» **TASK ITEM**
Look below for the lines from the one with "1. docs.python.org/3" to the one with "-> Случайные выстрелы.", and copy exactly those lines, both ends included.

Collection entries
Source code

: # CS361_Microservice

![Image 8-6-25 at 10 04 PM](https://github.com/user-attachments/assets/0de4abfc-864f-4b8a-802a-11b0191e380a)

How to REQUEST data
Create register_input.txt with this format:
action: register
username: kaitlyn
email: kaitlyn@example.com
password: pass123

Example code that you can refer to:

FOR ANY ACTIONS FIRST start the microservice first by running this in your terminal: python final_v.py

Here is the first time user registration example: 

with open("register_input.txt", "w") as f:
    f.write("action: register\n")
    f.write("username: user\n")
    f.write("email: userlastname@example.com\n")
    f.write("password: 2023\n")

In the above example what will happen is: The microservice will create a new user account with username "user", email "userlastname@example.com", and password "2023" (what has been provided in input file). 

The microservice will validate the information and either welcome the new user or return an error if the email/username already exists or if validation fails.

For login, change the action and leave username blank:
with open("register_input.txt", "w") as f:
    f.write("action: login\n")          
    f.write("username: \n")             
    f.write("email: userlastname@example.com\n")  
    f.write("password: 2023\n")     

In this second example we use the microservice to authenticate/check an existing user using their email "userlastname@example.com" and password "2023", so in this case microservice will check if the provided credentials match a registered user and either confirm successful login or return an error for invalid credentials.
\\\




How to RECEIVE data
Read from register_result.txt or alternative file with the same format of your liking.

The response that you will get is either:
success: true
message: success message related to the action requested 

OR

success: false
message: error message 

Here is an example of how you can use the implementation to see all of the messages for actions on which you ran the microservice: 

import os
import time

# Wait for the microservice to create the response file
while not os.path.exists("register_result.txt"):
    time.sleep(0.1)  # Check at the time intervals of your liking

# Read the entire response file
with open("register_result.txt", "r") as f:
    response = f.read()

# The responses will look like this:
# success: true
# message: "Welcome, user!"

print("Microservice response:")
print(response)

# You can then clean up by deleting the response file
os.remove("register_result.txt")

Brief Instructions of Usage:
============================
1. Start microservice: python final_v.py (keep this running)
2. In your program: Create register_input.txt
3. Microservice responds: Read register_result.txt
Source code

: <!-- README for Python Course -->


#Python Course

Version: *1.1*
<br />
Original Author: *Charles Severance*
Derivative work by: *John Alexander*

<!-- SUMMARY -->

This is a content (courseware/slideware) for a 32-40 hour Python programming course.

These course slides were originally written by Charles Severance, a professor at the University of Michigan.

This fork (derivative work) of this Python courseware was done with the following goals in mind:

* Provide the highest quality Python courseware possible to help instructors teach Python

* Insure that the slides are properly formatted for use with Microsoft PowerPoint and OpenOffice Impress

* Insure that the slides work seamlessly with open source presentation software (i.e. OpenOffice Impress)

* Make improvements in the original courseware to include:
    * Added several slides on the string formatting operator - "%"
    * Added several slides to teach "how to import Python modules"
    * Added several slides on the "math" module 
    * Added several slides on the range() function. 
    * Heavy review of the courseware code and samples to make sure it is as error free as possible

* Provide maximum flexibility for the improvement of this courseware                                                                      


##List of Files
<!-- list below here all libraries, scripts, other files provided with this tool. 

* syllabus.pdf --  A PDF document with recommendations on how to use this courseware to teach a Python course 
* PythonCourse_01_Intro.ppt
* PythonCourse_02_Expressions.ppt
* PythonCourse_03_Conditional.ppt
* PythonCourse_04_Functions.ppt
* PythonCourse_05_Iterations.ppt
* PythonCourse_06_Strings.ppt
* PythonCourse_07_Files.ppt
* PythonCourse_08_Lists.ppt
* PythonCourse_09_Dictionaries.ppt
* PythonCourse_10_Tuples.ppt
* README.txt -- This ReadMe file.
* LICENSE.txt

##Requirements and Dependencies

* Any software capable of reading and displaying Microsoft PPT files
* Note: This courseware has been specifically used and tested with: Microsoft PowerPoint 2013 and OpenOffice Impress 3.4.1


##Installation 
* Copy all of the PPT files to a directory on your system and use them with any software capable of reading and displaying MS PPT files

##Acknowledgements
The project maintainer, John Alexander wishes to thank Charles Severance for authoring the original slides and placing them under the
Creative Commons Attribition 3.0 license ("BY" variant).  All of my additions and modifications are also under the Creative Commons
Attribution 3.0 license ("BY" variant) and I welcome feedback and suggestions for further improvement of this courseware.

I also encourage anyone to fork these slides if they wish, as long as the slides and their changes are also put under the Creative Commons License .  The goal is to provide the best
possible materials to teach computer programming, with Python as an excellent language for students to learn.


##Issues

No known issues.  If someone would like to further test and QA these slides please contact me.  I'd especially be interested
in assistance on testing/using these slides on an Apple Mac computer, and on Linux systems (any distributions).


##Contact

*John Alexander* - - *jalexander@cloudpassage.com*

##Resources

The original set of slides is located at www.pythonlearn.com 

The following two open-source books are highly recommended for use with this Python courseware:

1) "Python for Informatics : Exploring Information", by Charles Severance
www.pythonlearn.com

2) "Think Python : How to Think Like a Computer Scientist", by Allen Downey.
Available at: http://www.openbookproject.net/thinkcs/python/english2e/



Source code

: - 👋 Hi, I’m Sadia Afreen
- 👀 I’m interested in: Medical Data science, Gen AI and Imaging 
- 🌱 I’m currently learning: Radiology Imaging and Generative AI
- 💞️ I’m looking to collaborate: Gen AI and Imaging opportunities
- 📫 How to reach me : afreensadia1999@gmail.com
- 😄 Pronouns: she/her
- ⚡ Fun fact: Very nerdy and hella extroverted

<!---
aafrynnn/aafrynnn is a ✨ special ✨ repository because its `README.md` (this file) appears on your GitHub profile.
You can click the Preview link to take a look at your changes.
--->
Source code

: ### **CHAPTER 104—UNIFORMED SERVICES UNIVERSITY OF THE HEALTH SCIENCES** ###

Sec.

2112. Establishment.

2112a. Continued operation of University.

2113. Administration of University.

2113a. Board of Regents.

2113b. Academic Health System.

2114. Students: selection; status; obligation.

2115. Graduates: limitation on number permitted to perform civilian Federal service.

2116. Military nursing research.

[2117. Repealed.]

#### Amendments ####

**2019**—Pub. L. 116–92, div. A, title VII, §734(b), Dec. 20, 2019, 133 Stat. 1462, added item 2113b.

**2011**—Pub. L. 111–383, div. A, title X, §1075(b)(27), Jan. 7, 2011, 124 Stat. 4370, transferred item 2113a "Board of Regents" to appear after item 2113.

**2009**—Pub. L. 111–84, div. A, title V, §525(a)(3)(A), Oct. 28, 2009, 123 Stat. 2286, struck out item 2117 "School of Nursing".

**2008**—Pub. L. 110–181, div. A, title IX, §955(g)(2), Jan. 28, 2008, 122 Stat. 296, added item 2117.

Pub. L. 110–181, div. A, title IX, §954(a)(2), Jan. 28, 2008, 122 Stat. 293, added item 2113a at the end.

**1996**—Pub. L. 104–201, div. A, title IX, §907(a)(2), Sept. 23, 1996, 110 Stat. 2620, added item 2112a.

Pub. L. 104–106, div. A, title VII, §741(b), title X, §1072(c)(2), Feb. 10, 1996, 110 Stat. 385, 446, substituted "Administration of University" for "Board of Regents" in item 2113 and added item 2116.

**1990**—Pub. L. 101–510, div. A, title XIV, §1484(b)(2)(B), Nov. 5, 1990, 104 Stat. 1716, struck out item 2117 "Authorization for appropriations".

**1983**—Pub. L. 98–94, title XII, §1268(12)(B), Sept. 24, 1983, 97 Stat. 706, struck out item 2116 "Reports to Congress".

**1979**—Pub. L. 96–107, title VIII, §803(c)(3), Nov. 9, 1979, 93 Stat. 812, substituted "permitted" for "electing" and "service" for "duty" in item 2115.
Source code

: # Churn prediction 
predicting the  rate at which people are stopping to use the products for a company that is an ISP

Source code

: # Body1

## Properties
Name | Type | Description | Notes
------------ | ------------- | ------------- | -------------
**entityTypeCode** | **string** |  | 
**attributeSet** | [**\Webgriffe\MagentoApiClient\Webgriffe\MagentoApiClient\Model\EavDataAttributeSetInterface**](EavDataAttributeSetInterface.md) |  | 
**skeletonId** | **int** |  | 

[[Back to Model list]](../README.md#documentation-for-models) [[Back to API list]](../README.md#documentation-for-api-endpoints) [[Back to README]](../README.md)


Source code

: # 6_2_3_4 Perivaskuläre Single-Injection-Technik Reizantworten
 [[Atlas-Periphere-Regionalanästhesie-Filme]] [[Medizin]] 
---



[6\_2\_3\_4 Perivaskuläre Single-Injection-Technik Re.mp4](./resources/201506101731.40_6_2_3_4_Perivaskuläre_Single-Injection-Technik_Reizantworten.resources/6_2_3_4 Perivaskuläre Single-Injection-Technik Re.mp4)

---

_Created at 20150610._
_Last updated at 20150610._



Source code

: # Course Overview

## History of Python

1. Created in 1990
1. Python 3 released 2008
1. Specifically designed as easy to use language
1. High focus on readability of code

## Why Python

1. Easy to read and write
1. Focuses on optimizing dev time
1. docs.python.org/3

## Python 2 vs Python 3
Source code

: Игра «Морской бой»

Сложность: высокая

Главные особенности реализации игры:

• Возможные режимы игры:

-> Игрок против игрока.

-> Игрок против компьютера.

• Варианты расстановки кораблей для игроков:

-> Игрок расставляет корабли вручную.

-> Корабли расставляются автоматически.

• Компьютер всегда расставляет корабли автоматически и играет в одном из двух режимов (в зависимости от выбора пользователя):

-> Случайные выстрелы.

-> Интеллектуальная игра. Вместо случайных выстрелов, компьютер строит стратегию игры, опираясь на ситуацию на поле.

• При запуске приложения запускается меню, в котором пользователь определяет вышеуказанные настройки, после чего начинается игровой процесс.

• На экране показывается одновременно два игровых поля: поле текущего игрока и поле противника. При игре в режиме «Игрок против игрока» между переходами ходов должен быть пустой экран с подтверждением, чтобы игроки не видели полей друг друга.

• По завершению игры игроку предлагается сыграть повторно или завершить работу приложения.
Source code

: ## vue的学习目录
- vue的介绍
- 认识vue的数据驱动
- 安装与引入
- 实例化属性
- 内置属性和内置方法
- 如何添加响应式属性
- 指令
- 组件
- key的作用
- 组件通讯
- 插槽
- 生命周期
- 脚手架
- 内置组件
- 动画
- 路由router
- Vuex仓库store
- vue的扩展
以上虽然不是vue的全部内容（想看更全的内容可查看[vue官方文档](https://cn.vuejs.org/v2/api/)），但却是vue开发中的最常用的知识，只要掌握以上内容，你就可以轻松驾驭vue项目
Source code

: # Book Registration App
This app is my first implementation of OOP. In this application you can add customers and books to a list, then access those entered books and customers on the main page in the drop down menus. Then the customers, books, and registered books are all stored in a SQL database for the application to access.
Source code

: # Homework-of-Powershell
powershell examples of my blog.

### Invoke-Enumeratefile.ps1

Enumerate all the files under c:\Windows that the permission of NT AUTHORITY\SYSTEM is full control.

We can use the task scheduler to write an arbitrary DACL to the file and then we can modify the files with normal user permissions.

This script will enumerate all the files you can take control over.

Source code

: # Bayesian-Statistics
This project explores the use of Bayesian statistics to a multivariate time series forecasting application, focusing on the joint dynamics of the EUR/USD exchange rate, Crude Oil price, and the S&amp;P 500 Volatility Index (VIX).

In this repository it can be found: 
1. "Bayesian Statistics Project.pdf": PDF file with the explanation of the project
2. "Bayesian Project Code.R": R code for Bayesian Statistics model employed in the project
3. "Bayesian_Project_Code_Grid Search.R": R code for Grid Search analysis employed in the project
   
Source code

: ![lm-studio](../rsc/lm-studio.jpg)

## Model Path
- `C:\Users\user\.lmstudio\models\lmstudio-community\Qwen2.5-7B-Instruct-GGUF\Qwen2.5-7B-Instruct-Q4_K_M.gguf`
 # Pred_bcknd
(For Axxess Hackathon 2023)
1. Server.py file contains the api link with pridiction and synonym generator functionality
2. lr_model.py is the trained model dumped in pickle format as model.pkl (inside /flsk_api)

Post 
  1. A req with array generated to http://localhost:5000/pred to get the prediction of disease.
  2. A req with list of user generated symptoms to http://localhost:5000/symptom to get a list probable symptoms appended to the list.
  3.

» **ANSWER TO THIS EXERCISE**
1. docs.python.org/3

## Python 2 vs Python 3
Source code

: Игра «Морской бой»

Сложность: высокая

Главные особенности реализации игры:

• Возможные режимы игры:

-> Игрок против игрока.

-> Игрок против компьютера.

• Варианты расстановки кораблей для игроков:

-> Игрок расставляет корабли вручную.

-> Корабли расставляются автоматически.

• Компьютер всегда расставляет корабли автоматически и играет в одном из двух режимов (в зависимости от выбора пользователя):

-> Случайные выстрелы.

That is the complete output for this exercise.